Asustado por la lujuria que destilaba su voz, no pude más que complacerla y llevando mis regordetas manos a sus nalgas, elevando mi tono, repetí lo que me había pedido:

―Eres mi puta, mi negra y mi hembra.

El placer la dominó al escuchar mis palabras y sin que nada me hubiese podido avisar de lo que se avecinaba, Altagracia se desmayó sobre mí con mi polla incrustada en su interior.
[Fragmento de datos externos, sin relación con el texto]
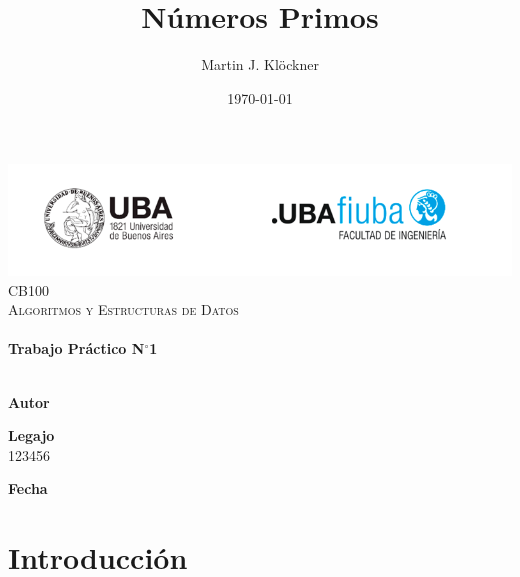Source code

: \documentclass[12pt]{article}
\title{Números Primos}          %
\author{Martin J. Klöckner}     %
\date{\today}                   %
\makeatletter
\newcommand{\padron}{123456}    %
\newcommand{\tpnumber}{1}       %
\let\thetitle\@title
\let\theauthor\@author
\let\thedate\@date
\makeatother
\begin{document}
\begin{titlepage}
    \includegraphics[scale = 0.75]{img/logofiuba.png}\\[1.5 cm]	    %
    \centering
	\textsc{\Large CB100}\\[0.2 cm]
	\textsc{\large Algoritmos y Estructuras de Datos}\\[4 cm]
	\textcolor{cyan}{{\fontsize{40}{60}\selectfont \bfseries \thetitle}}\\[0.5cm]
	{\Large \bfseries Trabajo Práctico N$^\circ$\tpnumber}\\[5cm]
	

    \vfill
    \noindent\makebox[\linewidth]{\rule{\textwidth}{0.4pt}}\\[0.5cm]
    \begin{minipage}{.46\textwidth}
    \textbf{Autor}\\
    \theauthor
    \end{minipage}%
    \begin{minipage}{.34\textwidth}
    \textbf{Legajo}\\
    \padron
    \end{minipage}%
    \begin{minipage}{.2\textwidth}
     \begin{flushright}
        \textbf{Fecha}\\
        \thedate
    \end{flushright}
    \end{minipage}
\end{titlepage}


{
    \hypersetup{linkcolor=black} %
    \tableofcontents
    \pagebreak
}


\section{Introducción}
\end{document}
«Joder, ¿ahora que hago?», pensé mientras intentaba respirar, ya que su cuerpo pesaba demasiado.

Haciendo un último esfuerzo, pude echarla a un lado y entonces fue cuando realmente me preocupó al ver espuma en su boca y que no reaccionaba. Aterrorizado, empecé a zarandearla.

―Despierta― le pedí mientras decidía si llamar a un médico.

Afortunadamente, la mulata abrió los ojos y emocionado al haberla recuperado, la besé recriminándola el susto que me había dado, pero entonces luciendo una dulce sonrisa susurró:

―Mi pequeño gran hombre ha brindado una lección a su zorrita.

―No soy pequeño, soy un enano― respondí ya más tranquilo y riendo a carcajada limpia, le informé que todavía no me había corrido.

Con una felicidad desbordante, cogió mi verga entre sus dedos y me dijo que eso había que solucionarlo.

―¿Cómo piensas hacerlo?― pregunté despelotado.